Many of you may know the OpenSource alternative to the proprietary VMWare solution. Sun’s VirtualBox is very fast and feature-complete enough to substitute most of VMWare’s functionalities. I use it at work since more than a year with wonderful results, both to virtualize Windows under GNU/Linux, or GNU/Linux under Windows.
However, network configuration isn’t as obvious as it should, since NetworkManager doesn’t support bridge-ing interfaces by default. Herein, you’ll find a short tutorial on how to enable your virtual machine to access the Internet when hosted inside a GNU/Linux OS using NetworkManager.
Installing VirtualBox and other needed packages
Of course, we’ll need VirtualBox. You can install it directly from the official repositories. Other than that, we’ll use also a small package which will help us to set the DNS addresses in /etc/resolv.conf automatically directly via /etc/network/interfaces, saving us time and headaches.
To install the four needed packages, you can use Synaptics (via the System → Administration menu), or fire up a terminal and type:
sudo apt-get install virtualbox-ose resolvconf bridge-utils uml-utils
Once finished, you’ve all you need to proceed.
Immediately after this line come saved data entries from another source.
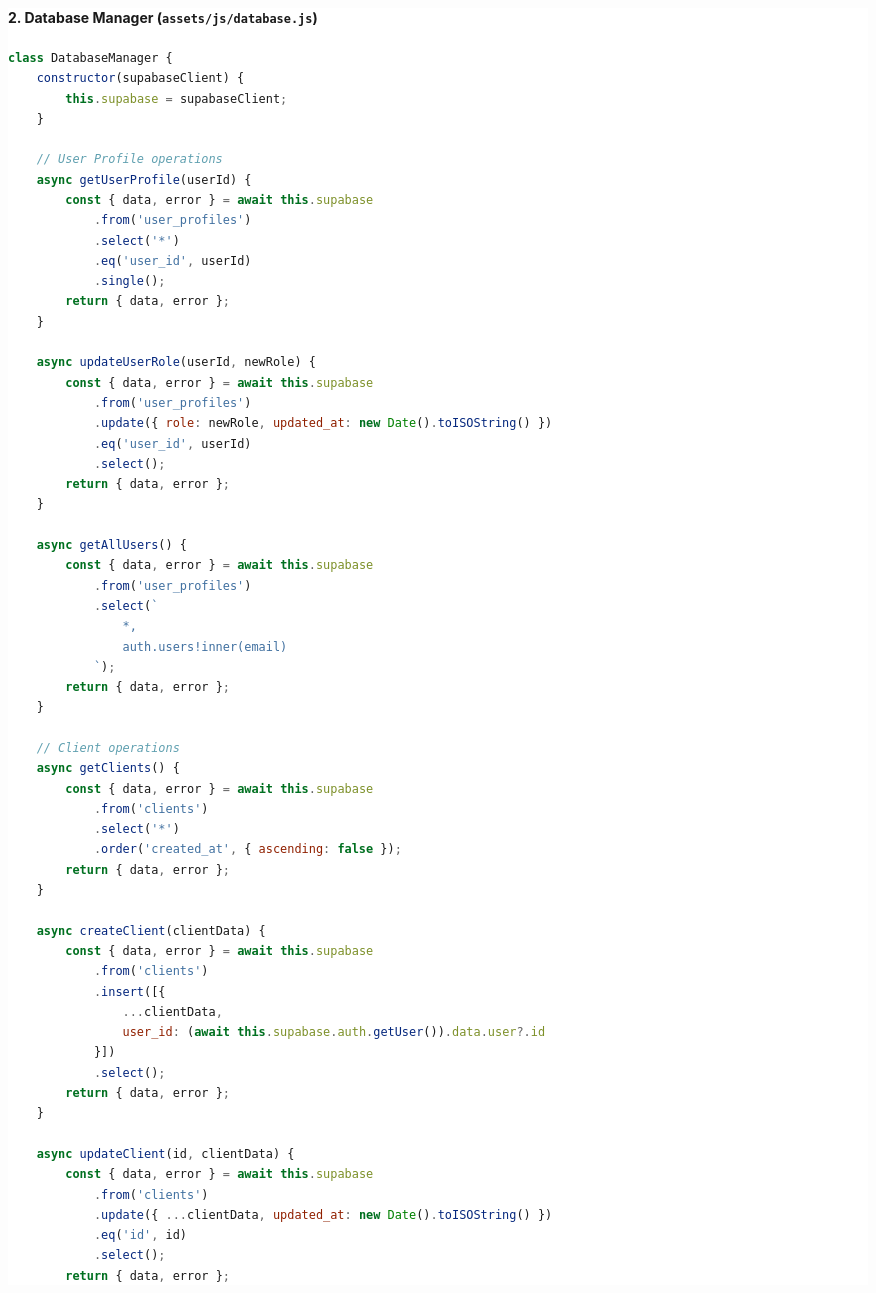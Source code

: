 #### **2. Database Manager** (`assets/js/database.js`)
```javascript
class DatabaseManager {
    constructor(supabaseClient) {
        this.supabase = supabaseClient;
    }
    
    // User Profile operations
    async getUserProfile(userId) {
        const { data, error } = await this.supabase
            .from('user_profiles')
            .select('*')
            .eq('user_id', userId)
            .single();
        return { data, error };
    }
    
    async updateUserRole(userId, newRole) {
        const { data, error } = await this.supabase
            .from('user_profiles')
            .update({ role: newRole, updated_at: new Date().toISOString() })
            .eq('user_id', userId)
            .select();
        return { data, error };
    }
    
    async getAllUsers() {
        const { data, error } = await this.supabase
            .from('user_profiles')
            .select(`
                *,
                auth.users!inner(email)
            `);
        return { data, error };
    }
    
    // Client operations
    async getClients() {
        const { data, error } = await this.supabase
            .from('clients')
            .select('*')
            .order('created_at', { ascending: false });
        return { data, error };
    }
    
    async createClient(clientData) {
        const { data, error } = await this.supabase
            .from('clients')
            .insert([{
                ...clientData,
                user_id: (await this.supabase.auth.getUser()).data.user?.id
            }])
            .select();
        return { data, error };
    }
    
    async updateClient(id, clientData) {
        const { data, error } = await this.supabase
            .from('clients')
            .update({ ...clientData, updated_at: new Date().toISOString() })
            .eq('id', id)
            .select();
        return { data, error };
```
Preparing the network interfaces
We’ll be forced to “disable” NetworkManager, and to manage interfaces directly via /etc/network/interfaces. First of all, we’ll need to be in the right group to use the tunnel interface (/dev/net/tun). In a terminal, type:
sudo gpasswd -a 'yourusername' uml-net
Needless to say, substitute “yourusername” with your login name. Then, in a terminal, type:
gksudo gedit /etc/network/interfaces
(or, if you’re more experienced, use vim instead of gedit). Here’s an example of my interfaces file using a static IP configuration:
auto lo iface lo inet loopback auto br0 iface br0 inet static bridge_ports eth0 tap0 address 192.168.1.15 netmask 255.255.255.0 gateway 192.168.1.1 dns-nameservers 192.168.1.100 126.96.36.199 dns-search default.domain auto tap0 iface tap0 inet manual tunctl_user matteo auto eth0 iface eth0 inet manual up ip link set $IFACE promisc on down ip link set $IFACE promisc off
As you can see:
- The loopback device (lo) is always present. Don’t touch it.
- We’ve set eth0 to be manually managed, and to be in promiscuous mode. If your primary interface is eth1 (for example, a wireless network card), you can add it/substitute it to eth0. Notice how we don’t assign an IP address to the physical interface: only the bridge will have one.
- We’ve set up a new tap0 interface, which will be our tunnel to the virtual machine. Remember to change the username with yours.
- We created a bridge br0 with eth0 and tap0 as ports. We then proceeded to set up the interface with an IP address, a gateway, a netmask, and (thanks to the resolvconf package) the DNS servers. You can delete the line about the domain search if you don’t need it. It’s mostly useful when you’re under a Windows domain, to resolve other machine names in a short form (e.g. “pluto“) instead that with their FQDN (e.g. “pluto.somedomain.com“).
Mind you, if you’re using dhcp, the part about br0 becomes just:
auto br0 iface br0 inet dhcp bridge_ports eth0 tap0
Now let’s restart the needed services (or, you can restart your machine):
sudo /etc/init.d/networking restart sudo killall nm-system-settings sudo /etc/init.d/NetworkManager restart
From now on, NetworkManager will show you the “disconnected” icon. That’s okay. You can remove the NetworkManager service from startup if you don’t like it, for example using rcconf; however, my advice is just to ignore that icon.
Open a browser and visit some website. Can you reach it? If you can, you’ve done the most!
Setting up VirtualBox
Before commencing, remember to add your user to those which can create and manage virtual machines. From the System menu, select Administration → Users and Groups, and then add the right permission to you.
Mostly, setting up VirtualBox depends on what you want to achieve. Fire up VirtualBox from the Applications → Accessories menu, and create a new virtual machine image.
When you’re done through the wizard, select the newly created image from the list and select “Settings” from the toolbar. Customize what you want, and then jump to the “Network” section.
Make sure the first network “card” is enabled, and that it is attached to a host interface. Under “Interface name“, type “tap0“.
You can now save the configuration by clicking on “Ok“, and start the virtual machine. The only thing you need to do now is to set up the network options under your virtualized OS.
That’s all, you should be able to surf the web as long as the host machine can!